Strikes and Strike Issues
The Labour Appeal Court considered the definition of a strike in National Union of Mineworkers on behalf of Employees v Commission for Conciliation, Mediation & Arbitration & others (at 2104), and concluded that it has three key characteristics: there must be an act or omission; it must be concerted, and it must be directed at achieving a specified purpose. The court rejected the argument that a collective refusal to work would only amount to a strike where the dispute concerned a matter of mutual interest, and not where it concerned a matter of right. A work stoppage in response to an employer’s unlawful deduction of employees’ moneys was held to amount to a strike and, since the procedures set out in s 64 had not been followed, to be unprotected. However, the court found that this factor was not a licence to dismiss in all circumstances, and that the decision to dismiss must be fair and appropriate. In Transnet Ltd v SA Transport & Allied Workers Union & others (at 2269) employees coupled a demand relating to the employer’s shift roster system with a demand for the dismissal of a manager, and proposed to take strike action. The Labour Court found on the first issue that the strike notice had been defective and that the matter in dispute was subject to a binding collective agreement. On the second issue the employees’ demand required the employer to dismiss the manager unlawfully, and was therefore itself unlawful. The proposed strike was unprotected and was interdicted.
Dismissal by Operation of Law — Namibian Public Service
The Labour Court of Namibia found in Gouws v Office of the Prime Minister (at 2319) that a public service employee who had been absent from his office or official duties without permission for more than 30 days was deemed to have been discharged in terms of the Namibian Public Service Act 13 of 1995. The court first considered how the number of days should correctly be calculated, and thereafter confirmed the employee’s deemed discharge. It was not necessary that the employee should have absconded or disappeared.
Fixed-term Contract — Expectation of Renewal
In Joseph v University of Limpopo & others (at 2085) the Labour Appeal Court found that the requirements of the Immigration Act 13 of 2002, which required a non-South African citizen to hold a valid work permit before taking up employment, were not a factor that prevented such an employee from entertaining a reasonable or legitimate expectation that his fixed-term contract of employment at the respondent university would be renewed. There was no reason why, had his contract been renewed, his work permit would not have been renewed as in the past.
Employment Equity Act 55 of 1998

The Labour Court found in Matjhabeng Municipality v Mothupi NO & others (at 2154) that, where an employee alleged that he had been subjected to unfair discrimination on an unlisted ground in terms of the EEA (lack of experience), the onus remained on the employee to prove the discrimination and to prove that the discrimination was unfair. In the case before the court the employee had failed to discharge that onus.

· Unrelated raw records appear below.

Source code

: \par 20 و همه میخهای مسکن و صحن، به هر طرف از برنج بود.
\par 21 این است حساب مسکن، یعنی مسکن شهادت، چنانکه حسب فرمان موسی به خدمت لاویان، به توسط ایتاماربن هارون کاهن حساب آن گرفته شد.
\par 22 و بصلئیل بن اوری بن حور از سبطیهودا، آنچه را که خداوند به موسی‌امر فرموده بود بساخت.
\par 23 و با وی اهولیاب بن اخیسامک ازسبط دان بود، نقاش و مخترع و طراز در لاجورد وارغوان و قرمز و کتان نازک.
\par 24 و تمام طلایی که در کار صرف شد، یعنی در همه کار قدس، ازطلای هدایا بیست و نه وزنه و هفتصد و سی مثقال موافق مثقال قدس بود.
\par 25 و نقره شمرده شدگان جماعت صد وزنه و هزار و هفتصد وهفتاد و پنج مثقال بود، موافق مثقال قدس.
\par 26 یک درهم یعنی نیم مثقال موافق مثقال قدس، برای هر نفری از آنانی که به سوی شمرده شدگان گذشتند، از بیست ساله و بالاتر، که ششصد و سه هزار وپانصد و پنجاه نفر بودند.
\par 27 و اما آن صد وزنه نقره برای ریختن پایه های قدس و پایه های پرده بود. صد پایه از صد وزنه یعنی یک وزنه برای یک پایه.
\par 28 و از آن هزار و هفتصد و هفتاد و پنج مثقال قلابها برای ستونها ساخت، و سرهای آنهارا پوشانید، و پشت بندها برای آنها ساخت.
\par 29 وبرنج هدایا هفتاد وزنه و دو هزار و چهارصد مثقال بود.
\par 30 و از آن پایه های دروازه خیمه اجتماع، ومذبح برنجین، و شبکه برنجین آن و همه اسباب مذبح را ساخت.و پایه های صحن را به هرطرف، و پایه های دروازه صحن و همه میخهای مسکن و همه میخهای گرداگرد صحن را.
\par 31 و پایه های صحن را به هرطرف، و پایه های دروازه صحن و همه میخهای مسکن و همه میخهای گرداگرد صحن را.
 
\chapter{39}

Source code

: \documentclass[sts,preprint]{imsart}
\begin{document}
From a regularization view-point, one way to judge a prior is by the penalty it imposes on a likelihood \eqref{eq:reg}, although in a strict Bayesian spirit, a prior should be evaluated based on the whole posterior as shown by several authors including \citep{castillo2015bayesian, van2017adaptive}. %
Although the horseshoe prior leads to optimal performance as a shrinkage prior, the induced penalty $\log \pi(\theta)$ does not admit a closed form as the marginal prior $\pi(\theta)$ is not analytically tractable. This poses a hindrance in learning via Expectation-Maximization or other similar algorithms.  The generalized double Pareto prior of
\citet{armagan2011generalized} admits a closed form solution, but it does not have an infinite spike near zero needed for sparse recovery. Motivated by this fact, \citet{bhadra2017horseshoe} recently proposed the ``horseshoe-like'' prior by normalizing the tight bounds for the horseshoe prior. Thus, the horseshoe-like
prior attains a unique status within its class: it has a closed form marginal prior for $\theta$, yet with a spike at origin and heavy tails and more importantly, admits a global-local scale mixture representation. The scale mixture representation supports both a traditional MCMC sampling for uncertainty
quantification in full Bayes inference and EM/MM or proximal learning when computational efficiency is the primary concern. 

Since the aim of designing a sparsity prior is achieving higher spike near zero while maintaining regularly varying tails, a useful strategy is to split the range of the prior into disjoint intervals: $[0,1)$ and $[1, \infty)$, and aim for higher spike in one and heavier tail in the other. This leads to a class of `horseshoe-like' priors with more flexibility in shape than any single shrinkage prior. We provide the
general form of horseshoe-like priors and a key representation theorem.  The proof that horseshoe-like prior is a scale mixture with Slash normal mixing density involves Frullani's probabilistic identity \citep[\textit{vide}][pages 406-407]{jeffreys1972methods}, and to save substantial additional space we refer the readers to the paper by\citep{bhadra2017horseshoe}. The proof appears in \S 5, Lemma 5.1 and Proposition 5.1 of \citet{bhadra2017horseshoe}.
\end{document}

Protected Disclosures Act 26 of 2000
In Feni v Pan SA Language Board (at 2136), in which an employee claimed that he had been automatically unfairly dismissed for making a protected disclosure, the Labour Court found that it lacked jurisdiction to hear the matter as the employee had not first referred the dispute to the CCMA for conciliation. The dispute must then be referred by way of a statement of claim in terms of the court rules. It was not open to the employee to approach the court on motion.
Skills Development Act 97 of 1998
Both Services Sector Education & Training Authority & others v Minister of Higher Education & Training & others (1) (at 2225) and Services Sector Education & Training Authority & others v Minister of Higher Education & Training & others (2) (at 2251) concerned the same SETA, which had been established in accordance with the terms of the Skills Development Act 97 of 1998. In April 2011 the respondent minister purported to appoint a new chairperson and council to manage the SETA, and prescribed a new constitution for it. The minister also appointed the new chairperson as administrator of the SETA and directed that its funds be transferred to the National Skills Fund. The SETA’s original CEO and council, together with certain trade union federations and employer organizations represented thereon, made two urgent applications to the Labour Court requesting that the various actions taken by the minister be set aside. Both applications were successful. After carefully considering the minister’s actions having regard to the requirements of the Act, the first court concluded that the minister had acted beyond the scope of his powers. Further, the minister had no authority to impose the new constitution on the SETA and the proposed constitution was itself in conflict with the provisions of the Act. In the second application the court set aside the appointment of the administrator, finding insufficient evidence of financial mismanagement to warrant such an appointment.
SA Police Service
In Sekwati v Masiya & others (at 2219) a member of the SAPS was suspended without pay on charges of fraud. After he was exonerated on criminal charges he brought an urgent application to have his suspension set aside. The Labour Court noted that the fact of his acquittal on criminal charges did not prevent the employer from proceeding with disciplinary charges arising from the same facts. The court also examined the relevant police regulations, which provided for suspension without pay where an

employee failed to attend a disciplinary hearing, and found that such suspension was probably automatic. The matter was held not to be urgent.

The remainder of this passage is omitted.